Während ich mich mit dem Gehäuse beschäftigte, fing Azubi Eric mit dem Zerlegen des Balges an. Vermutlich der schlechten Erbauungszeit geschuldet, bestand der Balg aber aus windigen Holzrahmen und dünnen Sperrholzplatten. Zudem waren die Rahmen an einigen Stellen bereits gerissen, sodass wir uns für eine komplette Neuanfertigung der Balganlage entschieden.

Auch die Magazinbalgplatte bestand aus Holzrahmen und dünnem Sperrholz. Da wundert es nicht, dass der Deckel auf dem Ausschnitt nicht nur verschraubt, sondern auch mit Silikon verklebt war.

re: Nach dem Beizdurch-gang, sah alles schon ganz prima aus. Nun fehlte noch der Schellack.

Am Gehäuse trug die zündende Idee bereits Früchte. Aus Sperrholz wurden Distanzstücke zwischen Seitenteile und Bodenrahnem eingepasst. Die Querleiste bekam eine entsprechende Verbreiterung.

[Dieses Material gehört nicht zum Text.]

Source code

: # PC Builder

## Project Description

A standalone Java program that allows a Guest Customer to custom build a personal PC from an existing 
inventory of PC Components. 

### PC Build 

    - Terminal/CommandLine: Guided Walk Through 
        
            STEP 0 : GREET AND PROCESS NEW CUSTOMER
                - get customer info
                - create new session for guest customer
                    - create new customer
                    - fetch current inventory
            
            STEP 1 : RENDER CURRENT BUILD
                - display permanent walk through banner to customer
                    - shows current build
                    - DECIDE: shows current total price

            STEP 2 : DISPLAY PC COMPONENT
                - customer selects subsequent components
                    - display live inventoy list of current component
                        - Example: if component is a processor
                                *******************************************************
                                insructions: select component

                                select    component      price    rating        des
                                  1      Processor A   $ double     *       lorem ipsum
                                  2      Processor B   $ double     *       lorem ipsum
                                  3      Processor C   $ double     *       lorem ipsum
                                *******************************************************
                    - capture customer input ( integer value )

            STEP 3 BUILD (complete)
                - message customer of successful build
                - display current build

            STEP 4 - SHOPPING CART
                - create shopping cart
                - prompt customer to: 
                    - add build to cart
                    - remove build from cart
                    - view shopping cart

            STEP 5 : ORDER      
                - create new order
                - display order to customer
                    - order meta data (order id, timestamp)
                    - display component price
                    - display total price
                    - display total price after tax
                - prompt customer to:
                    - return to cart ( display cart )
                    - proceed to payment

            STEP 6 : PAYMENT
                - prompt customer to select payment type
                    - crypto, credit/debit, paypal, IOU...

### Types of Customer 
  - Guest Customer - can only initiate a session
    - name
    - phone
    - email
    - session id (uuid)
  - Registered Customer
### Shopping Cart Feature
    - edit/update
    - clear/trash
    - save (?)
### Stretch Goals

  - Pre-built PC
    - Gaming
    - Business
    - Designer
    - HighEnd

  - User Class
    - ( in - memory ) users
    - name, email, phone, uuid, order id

Damit sich alles optisch gut einfügt, wurden die Neuteile in Nussbaum furniert.

re: Nach und nach entwickelte die Oberfläche ihren seidigen Glanz.

Schon bei der ersten Grundierung zeigte sich, welch wunderbaren Farbton das Gehäuse ursprünglich hatte

Das erste Zusammensetzen der Gehäuseteile konnte ich schon garnicht mehr erwarten. Das Gehäuse stand da, wie am ersten Tag. Die Erhöhung schadete den Proportionen nicht und fügte sich harmonisch ins Gesamtbild.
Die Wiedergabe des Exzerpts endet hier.